There’s one move in the final fight called the sunset flip where I run at Ali and jump over her and flip over her and then pull her down onto the ground. My stunt coordinator, Shauna Duggins, was trying to do it. Chavo [Guerrero, ex-WWE star and GLOW fight coordinator] was teaching her, and she was, like, cerebralizing it too much. She was sort of overthinking it, even though she’s like, an Olympic athlete, basically. Because the athletic section of my brain is, like, an empty room with an old coffee cup in it, I was like, “I’ll try it!” I had no preconceived notions or anything, and I did it! I did it on the first try, and I high fived Chavo so hard that I saw water come to his eyes. I was so excited.
Then when I tried the cross body splash I could not do it. I just could not do it. And I cried like a kid in second grade who is about to throw a racket because they haven’t had their snack. I was sniffling and wiping my nose on my sleeve, like, “Don’t look at me!”
It’s almost like that fearless ignorance is a boon.
Exactly! Sometimes when you’re midair you’re like, “Oh, it’s nice, fearless ignorance making sure that my chin is tucked under so that I don’t break my neck right now.”
At what point did your body just start callusing over? Was there a moment where it was like, “Well, this is just a normal part of my day now?”
I think I had a four-month long adrenaline rush where I was getting up at 3:45 every morning to get in hair and makeup and go shoot a crying scene, then you do two hours of training, then you shoot a wrestling sequence. I think I was just in sort of an adrenaline high that my body was like, “Okay, we know the wrap date, we’ve signed on for this long.” And the day that I shot the final sequence, my body was like, “Okay, I’m done with wrestling and, just so you know, I’ve been hanging back and trying to stay quiet, but I’m in excruciating pain from the last four months.” Just stepping out of the ring, my knees were screaming at me. I had just shot a whole wrestling match for hours and hours and hours and felt fine, and then the second that was over I got letters of complaints from each one of my joints and ligaments and muscles.

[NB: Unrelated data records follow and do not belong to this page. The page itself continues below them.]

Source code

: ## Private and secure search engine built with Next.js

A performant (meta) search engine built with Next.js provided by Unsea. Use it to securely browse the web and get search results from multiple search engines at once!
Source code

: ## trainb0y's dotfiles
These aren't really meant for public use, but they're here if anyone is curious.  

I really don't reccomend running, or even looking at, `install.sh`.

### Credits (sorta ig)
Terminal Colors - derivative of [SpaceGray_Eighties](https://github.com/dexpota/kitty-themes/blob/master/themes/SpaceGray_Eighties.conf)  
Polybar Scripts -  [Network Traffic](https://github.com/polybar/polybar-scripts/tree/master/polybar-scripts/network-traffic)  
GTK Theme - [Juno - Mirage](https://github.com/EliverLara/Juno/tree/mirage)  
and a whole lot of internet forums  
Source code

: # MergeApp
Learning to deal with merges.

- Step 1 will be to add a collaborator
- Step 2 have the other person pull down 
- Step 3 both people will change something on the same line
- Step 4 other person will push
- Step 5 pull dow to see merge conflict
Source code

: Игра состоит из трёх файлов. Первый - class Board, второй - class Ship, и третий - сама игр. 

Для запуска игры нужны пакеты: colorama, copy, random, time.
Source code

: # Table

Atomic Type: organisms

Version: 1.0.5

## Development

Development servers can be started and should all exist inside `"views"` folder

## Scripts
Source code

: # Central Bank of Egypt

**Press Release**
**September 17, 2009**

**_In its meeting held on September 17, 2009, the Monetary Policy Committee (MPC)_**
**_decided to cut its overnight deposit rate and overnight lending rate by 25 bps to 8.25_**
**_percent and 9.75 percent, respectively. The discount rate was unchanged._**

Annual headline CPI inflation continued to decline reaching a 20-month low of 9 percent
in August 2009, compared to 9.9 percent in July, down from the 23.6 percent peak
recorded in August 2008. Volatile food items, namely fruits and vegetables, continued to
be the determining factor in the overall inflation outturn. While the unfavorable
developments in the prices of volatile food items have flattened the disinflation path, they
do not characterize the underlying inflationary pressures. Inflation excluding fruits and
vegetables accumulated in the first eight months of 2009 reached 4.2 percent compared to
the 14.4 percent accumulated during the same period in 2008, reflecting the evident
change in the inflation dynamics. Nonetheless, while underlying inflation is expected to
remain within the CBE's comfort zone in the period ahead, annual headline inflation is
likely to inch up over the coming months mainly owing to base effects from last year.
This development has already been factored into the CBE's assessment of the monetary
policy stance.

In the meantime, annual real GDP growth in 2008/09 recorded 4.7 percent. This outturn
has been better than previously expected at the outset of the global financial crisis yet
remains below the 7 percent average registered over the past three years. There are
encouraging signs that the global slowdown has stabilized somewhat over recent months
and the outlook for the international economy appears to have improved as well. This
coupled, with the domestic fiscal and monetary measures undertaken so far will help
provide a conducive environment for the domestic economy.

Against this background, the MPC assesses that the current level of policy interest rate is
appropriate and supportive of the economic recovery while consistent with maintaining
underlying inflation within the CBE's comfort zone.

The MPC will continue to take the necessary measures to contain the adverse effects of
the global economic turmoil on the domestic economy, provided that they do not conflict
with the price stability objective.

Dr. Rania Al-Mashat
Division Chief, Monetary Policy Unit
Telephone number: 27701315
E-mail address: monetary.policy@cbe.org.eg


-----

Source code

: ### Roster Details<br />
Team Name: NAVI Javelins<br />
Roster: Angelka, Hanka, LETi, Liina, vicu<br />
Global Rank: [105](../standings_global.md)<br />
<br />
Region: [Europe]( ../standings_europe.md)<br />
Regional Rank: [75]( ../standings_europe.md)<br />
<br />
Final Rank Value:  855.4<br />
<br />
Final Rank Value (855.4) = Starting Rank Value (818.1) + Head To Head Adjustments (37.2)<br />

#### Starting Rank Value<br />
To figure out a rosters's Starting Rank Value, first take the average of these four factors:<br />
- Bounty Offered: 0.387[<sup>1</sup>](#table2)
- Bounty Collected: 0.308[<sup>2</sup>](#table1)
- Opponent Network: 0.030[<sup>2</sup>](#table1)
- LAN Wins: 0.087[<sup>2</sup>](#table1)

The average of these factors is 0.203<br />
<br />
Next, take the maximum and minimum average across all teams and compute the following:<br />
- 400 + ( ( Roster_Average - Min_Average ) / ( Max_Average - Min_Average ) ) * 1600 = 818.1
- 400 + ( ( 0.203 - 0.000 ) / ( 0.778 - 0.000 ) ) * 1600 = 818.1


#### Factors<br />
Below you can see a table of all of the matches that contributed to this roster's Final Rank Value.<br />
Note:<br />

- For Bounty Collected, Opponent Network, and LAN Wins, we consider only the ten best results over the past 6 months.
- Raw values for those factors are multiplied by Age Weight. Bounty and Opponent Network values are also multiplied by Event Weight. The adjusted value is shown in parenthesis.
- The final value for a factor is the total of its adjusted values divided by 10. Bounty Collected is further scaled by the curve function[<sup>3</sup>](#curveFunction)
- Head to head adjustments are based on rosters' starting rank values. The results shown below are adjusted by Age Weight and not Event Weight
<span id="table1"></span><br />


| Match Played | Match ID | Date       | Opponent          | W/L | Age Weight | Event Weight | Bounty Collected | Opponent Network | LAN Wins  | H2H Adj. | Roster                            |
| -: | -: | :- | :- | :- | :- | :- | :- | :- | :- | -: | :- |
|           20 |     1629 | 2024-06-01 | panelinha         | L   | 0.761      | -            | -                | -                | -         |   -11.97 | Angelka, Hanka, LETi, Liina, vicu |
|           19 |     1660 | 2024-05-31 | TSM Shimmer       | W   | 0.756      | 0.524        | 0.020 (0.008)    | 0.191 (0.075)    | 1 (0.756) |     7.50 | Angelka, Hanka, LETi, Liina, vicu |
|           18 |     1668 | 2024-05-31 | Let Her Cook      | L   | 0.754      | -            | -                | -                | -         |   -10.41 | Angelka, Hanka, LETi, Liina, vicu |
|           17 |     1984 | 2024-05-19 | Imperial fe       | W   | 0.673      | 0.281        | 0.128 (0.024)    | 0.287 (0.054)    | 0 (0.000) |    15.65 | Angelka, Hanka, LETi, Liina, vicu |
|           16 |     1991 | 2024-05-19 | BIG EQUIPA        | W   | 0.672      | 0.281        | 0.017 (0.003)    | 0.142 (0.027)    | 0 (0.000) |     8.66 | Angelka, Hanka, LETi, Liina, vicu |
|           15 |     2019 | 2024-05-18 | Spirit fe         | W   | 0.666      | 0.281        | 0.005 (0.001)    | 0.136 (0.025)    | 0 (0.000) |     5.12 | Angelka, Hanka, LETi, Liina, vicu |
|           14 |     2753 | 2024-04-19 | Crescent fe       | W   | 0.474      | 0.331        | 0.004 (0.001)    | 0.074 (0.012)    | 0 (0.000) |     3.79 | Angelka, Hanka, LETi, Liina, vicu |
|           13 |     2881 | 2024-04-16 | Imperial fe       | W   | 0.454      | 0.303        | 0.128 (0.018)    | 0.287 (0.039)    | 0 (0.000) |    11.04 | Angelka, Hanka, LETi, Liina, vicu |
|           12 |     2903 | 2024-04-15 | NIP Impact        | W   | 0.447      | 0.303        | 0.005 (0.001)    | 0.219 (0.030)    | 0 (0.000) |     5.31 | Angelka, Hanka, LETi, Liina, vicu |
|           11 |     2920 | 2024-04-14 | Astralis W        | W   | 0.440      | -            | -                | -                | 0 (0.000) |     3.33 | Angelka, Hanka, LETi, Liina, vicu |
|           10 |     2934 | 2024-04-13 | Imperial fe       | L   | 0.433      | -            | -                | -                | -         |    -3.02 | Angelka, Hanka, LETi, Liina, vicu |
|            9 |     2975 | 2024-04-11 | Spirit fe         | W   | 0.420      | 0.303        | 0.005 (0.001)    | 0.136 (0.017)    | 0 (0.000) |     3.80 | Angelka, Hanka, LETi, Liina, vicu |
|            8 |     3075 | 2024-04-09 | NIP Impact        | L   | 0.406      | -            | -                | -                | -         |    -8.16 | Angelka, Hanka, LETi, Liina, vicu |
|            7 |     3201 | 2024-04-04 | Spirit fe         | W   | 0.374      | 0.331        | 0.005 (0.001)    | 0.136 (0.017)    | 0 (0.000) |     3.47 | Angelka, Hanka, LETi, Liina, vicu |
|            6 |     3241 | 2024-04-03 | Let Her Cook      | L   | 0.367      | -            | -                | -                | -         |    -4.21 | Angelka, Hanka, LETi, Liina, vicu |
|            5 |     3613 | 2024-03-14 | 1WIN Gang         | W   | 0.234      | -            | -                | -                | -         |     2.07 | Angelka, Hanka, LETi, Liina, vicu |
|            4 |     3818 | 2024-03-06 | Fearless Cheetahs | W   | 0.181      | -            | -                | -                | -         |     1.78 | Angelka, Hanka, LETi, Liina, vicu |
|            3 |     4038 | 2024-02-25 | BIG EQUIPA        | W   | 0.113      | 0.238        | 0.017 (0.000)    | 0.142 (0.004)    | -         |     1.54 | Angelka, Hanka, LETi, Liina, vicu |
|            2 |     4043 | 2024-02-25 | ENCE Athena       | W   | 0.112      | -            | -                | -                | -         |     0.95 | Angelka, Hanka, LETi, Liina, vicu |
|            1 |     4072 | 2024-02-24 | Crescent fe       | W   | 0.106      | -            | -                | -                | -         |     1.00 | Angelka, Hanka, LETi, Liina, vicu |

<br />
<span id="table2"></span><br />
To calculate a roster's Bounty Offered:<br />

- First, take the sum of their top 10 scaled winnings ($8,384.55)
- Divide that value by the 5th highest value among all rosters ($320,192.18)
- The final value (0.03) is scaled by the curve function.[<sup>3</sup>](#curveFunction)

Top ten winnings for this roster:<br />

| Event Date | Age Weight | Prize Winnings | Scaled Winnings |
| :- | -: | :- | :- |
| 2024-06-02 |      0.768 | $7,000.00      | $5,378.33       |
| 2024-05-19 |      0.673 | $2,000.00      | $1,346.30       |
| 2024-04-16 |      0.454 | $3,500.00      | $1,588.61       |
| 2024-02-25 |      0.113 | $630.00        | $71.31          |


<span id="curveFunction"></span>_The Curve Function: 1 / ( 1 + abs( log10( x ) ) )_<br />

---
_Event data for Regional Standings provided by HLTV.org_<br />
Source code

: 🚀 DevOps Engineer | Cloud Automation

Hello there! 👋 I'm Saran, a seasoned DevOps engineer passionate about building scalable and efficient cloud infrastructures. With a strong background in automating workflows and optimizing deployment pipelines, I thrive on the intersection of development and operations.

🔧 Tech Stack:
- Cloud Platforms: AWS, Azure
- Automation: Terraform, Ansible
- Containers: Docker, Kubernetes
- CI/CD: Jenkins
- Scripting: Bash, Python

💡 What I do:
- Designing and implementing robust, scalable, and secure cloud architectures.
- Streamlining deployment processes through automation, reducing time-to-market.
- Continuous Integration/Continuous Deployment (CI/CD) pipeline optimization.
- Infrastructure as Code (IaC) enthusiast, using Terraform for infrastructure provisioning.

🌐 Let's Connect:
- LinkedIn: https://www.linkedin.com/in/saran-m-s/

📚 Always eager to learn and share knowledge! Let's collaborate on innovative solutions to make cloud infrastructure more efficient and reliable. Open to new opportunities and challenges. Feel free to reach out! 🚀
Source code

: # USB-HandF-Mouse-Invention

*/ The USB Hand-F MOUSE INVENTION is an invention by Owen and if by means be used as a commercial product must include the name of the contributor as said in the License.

It’s funny, that’s a thing that I’ve heard from real pro wrestlers who do this all year long. “I don’t want to take a week off or a month off because the minute I do, it all catches up with me.”
Right. And you know, that would happen to me when I would do a play. I would be in perfect health for the last performance and then my body would know it was the last performance and I would get a medieval death cold the very next day.
GLOW has a predominantly female cast with female writers and female producers. Was that something that appealed to you going into the show itself? To be able to tell the story not just through the TV show, but through the success of the show?
Absolutely. Like we said earlier, it was like, a meta layer cake. It was really interesting to be having these discussions as Debbie and inside my brain being like, “But that’s not this kind of experience.” It felt so freeing and empowering and it was so much fun to work in that environment. You know, sets can make me very nervous and afraid to share my ideas and try things. I did not feel that fear. I think that was sort of trickle-down bravery.
If the show returns for a second season, is there anything you’re particularly interested in exploring further with Debbie?
I have learned so much personally from wrestling and it has really bled into my daily life. I would love to see how wrestling bleeds into the rest of Debbie’s life. Does she speak up for herself more? Does she pursue a dream she’s always had secretly? Will she finally find the bravery to become the ice-climbing embroiderer that she’s always wanted to be? I don’t know!